- Nicknames: PV; PVDDR; Pablo Doritos;
- Born: September 29, 1987 (age 38) Porto Alegre, Brazil
- Pro Tour debut: 2003 World Championships – Berlin
- Winnings: $1,083,035
- Pro Tour wins (Top 8): 3 (17)
- Grand Prix wins (Top 8): 2 (24)
- Lifetime Pro Points: 588
- Planeswalker Level: 50 (Archmage)

= Paulo Vitor Damo da Rosa =

Brazilian Magic: The Gathering player

Paulo Vitor Damo da Rosa (born September 29, 1987) is a Brazilian Magic: The Gathering player. In 2011, Paulo Vitor Damo da Rosa became the youngest player to ever reach 300 lifetime Pro Points. He was elected into the Magic: The Gathering Hall of Fame in 2012 as the first player from South America, and has seventeen Pro Tour Top 8 finishes (with three wins among them), which puts him second for the most Pro Tour Top 8s of all time, and in 2020, Da Rosa won the world championship for the 2019 season. Da Rosa is the all-time leader in prize money won playing professional-level Magic.Wizards.com name=Lifetime prize winnings

== Magic: The Gathering career ==

Paulo Vitor Damo da Rosa began his professional Magic: The Gathering career at the 2003 World Championship in Berlin. A 55th-place finish put da Rosa at the bottom of the money winning places.
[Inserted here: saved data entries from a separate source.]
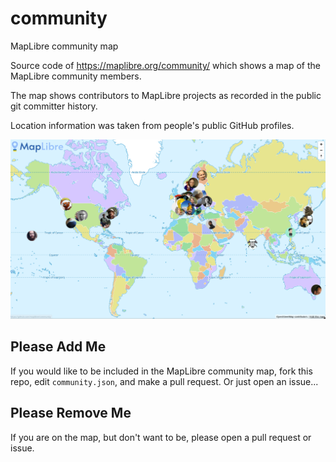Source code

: # community
MapLibre community map 

Source code of https://maplibre.org/community/ which shows a map of the MapLibre community members.

The map shows contributors to MapLibre projects as recorded in the public git committer history.

Location information was taken from people's public GitHub profiles.

<a href="https://maplibre.org/community/"><img src="map.png" width=650></a>

## Please Add Me

If you would like to be included in the MapLibre community map, fork this repo, edit `community.json`, and make a pull request. Or just open an issue...

## Please Remove Me

If you are on the map, but don't want to be, please open a pull request or issue.
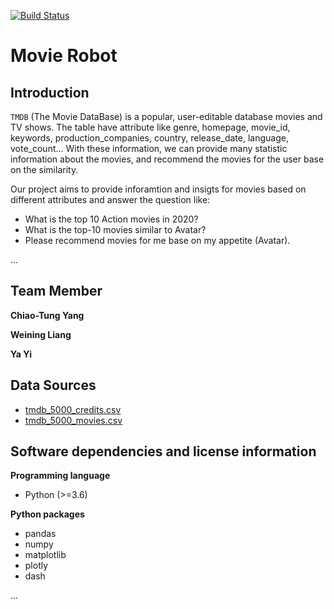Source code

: [![Build Status](https://travis-ci.com/github/happya/movie-robot/builds/207706144.svg?branch=main)](https://travis-ci.com/github/happya/movie-robot/builds/207706144)
# Movie Robot

## Introduction

`TMDB` (The Movie DataBase) is a popular, user-editable database movies and TV shows.
The table have attribute like genre, homepage, movie_id, keywords, production_companies, country, release_date, language, vote_count...
With these information, we can provide many statistic information about the movies, and recommend the movies for the user base on the similarity.

Our project aims to provide inforamtion and insigts for movies based on different attributes and answer the question like:
- What is the top 10 Action movies in 2020?
- What is the top-10 movies similar to Avatar?
- Please recommend movies for me base on my appetite (Avatar).


...


## Team Member

**Chiao-Tung Yang**

**Weining Liang**

**Ya Yi**


## Data Sources

- [tmdb_5000_credits.csv](https://www.kaggle.com/tmdb/tmdb-movie-metadata?select=tmdb_5000_credits.csv)
- [tmdb_5000_movies.csv](https://www.kaggle.com/tmdb/tmdb-movie-metadata?select=tmdb_5000_movies.csv)

## Software dependencies and license information

**Programming language**

- Python (>=3.6)


**Python packages**

- pandas
- numpy
- matplotlib
- plotly
- dash


...
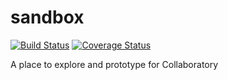 # sandbox

[![Build Status](https://travis-ci.org/CancerCollaboratory/sandbox.svg?branch=develop)](https://travis-ci.org/CancerCollaboratory/sandbox)
[![Coverage Status](https://coveralls.io/repos/CancerCollaboratory/sandbox/badge.svg?branch=develop)](https://coveralls.io/r/CancerCollaboratory/sandbox?branch=develop)

A place to explore and prototype for Collaboratory
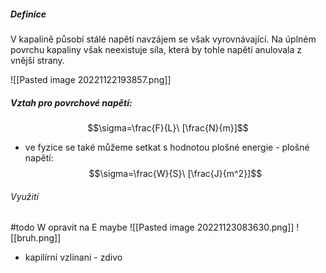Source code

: ##### Definice 
V kapalině působí stálé napětí navzájem se však vyrovnávající. Na úplném povrchu kapaliny však neexistuje síla, která by tohle napětí anulovala z vnější strany.

![[Pasted image 20221122193857.png]]

##### Vztah pro povrchové napětí:
$$\sigma=\frac{F}{L}\ [\frac{N}{m}]$$
- ve fyzice se také můžeme setkat s hodnotou plošné energie - plošné napětí:
$$\sigma=\frac{W}{S}\ [\frac{J}{m^2}]$$
###### Využití
#todo  W opravit na E maybe
![[Pasted image 20221123083630.png]]
![[bruh.png]]
- kapilírní vzlínaní - zdivo

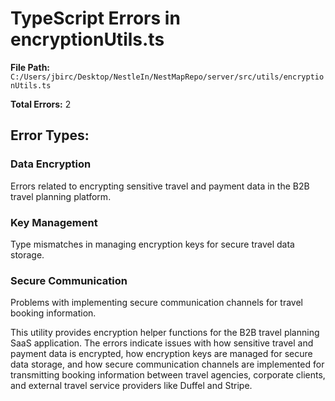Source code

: # TypeScript Errors in encryptionUtils.ts

**File Path:** `C:/Users/jbirc/Desktop/NestleIn/NestMapRepo/server/src/utils/encryptionUtils.ts`

**Total Errors:** 2

## Error Types:

### Data Encryption
Errors related to encrypting sensitive travel and payment data in the B2B travel planning platform.

### Key Management
Type mismatches in managing encryption keys for secure travel data storage.

### Secure Communication
Problems with implementing secure communication channels for travel booking information.

This utility provides encryption helper functions for the B2B travel planning SaaS application. The errors indicate issues with how sensitive travel and payment data is encrypted, how encryption keys are managed for secure data storage, and how secure communication channels are implemented for transmitting booking information between travel agencies, corporate clients, and external travel service providers like Duffel and Stripe.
A year later, he made his second Pro Tour appearance, again at the World Championship.

It was not until 2005 that he began to attract attention, when he reached the top 8 of Grand Prix Porto Alegre, his hometown. The following season da Rosa had his breakthrough. Alongside teammates Willy Edel and Celso Zampere, he made the finals of Pro Tour Charleston, before losing to Tomohiro Kaji, Tomoharu Saitou, and Shouta Yasooka. Just two events later, da Rosa made the top eight again. At Worlds in Paris, he lost in the quarterfinals to the eventual champion, Makihito Mihara, who drew exactly the right card at the last possible moment to win the match. Da Rosa also captained the Brazilian national team to a fourth-place finish. This finish earned him level six, then the highest level in the pro players club, qualified Carlos Romão for all Pro Tour events the following season, and earned invitations to Pro Tour Geneva for the other two members of the team.
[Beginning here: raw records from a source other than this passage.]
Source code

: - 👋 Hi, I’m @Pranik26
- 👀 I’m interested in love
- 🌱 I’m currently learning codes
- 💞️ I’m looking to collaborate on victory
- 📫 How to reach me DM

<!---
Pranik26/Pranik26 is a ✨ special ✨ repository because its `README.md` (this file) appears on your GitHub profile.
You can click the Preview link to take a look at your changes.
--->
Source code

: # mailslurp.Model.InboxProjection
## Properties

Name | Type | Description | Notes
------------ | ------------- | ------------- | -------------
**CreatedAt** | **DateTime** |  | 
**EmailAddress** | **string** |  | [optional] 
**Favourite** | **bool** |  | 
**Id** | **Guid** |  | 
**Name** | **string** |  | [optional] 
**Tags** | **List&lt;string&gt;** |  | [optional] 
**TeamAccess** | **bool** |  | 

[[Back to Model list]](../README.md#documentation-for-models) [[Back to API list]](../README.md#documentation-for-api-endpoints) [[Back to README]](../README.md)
2007 was a slower year for da Rosa. He failed to make the top eight of any Pro Tour, and failed to earn money at a Pro Tour for the first time at Pro Tour Yokohama. In 2008, he returned to the top eight. At Pro Tour Hollywood he reached the quarterfinal, losing to eventual player of the year Shuhei Nakamura. Playing almost the same deck, he repeated this feat at the World Championship in Memphis. Despite being considered a heavy favourite, he lost his quarterfinal match to American player Jamie Parke.

2009 started weakly for da Rosa, with day one exits at Pro Tours Kyoto, and Honolulu. However, da Rosa excelled off the Pro Tour, with two Grand Prix top eights and a win at the Brazilian national championship. At Pro Tour Austin, da Rosa made the top eight again, making him the first South American to reach the top eight of five Pro Tours. He made yet another quarterfinal exit, losing to Tsuyoshi Ikeda.

In the 2010 season, da Rosa became only the seventh player to reach six Pro Tour top eights when he won Pro Tour San Juan. At the World Championship that year, da Rosa reached his seventh top eight, losing to the eventual champion, Guillaume Matignon, in the semifinals.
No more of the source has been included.